_Dataset entries_
##############################
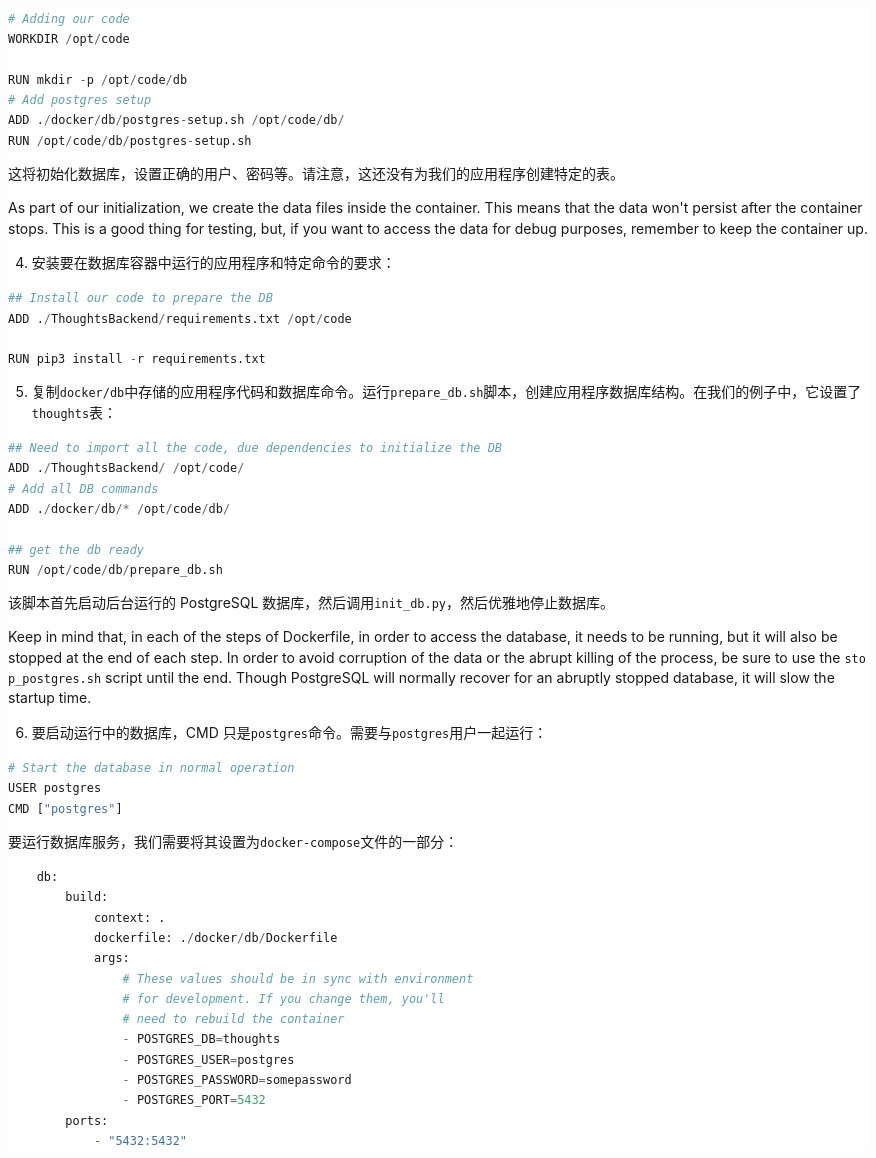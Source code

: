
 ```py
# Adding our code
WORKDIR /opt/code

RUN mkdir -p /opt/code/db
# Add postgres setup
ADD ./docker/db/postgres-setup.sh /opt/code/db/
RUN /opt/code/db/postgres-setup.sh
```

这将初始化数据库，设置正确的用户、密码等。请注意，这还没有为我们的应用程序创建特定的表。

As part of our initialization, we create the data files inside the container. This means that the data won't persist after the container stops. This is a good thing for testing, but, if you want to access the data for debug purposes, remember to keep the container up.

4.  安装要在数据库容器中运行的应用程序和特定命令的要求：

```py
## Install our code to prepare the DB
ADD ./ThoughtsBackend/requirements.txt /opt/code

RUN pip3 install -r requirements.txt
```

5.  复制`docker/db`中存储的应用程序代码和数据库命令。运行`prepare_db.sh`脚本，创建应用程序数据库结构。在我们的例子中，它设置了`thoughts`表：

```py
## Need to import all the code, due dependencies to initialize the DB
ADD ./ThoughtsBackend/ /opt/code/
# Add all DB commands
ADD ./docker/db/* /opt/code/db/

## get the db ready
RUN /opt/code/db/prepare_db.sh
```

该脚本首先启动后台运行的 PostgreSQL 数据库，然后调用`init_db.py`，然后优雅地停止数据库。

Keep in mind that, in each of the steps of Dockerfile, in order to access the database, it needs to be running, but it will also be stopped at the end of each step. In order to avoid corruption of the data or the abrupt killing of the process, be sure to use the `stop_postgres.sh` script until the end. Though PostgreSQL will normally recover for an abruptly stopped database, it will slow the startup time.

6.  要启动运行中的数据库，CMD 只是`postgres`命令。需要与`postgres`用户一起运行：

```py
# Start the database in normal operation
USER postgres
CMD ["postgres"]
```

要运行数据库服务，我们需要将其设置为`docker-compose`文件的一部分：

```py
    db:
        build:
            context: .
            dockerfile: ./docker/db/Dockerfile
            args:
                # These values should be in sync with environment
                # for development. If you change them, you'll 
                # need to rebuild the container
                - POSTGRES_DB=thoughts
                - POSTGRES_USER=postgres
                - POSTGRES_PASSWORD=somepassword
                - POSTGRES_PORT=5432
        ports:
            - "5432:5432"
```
##############################
_WHAT THE TASK ASKS_
Collect every line from the records above that contains the word "requirements".

_TASK ANSWER_
ADD ./ThoughtsBackend/requirements.txt /opt/code
RUN pip3 install -r requirements.txt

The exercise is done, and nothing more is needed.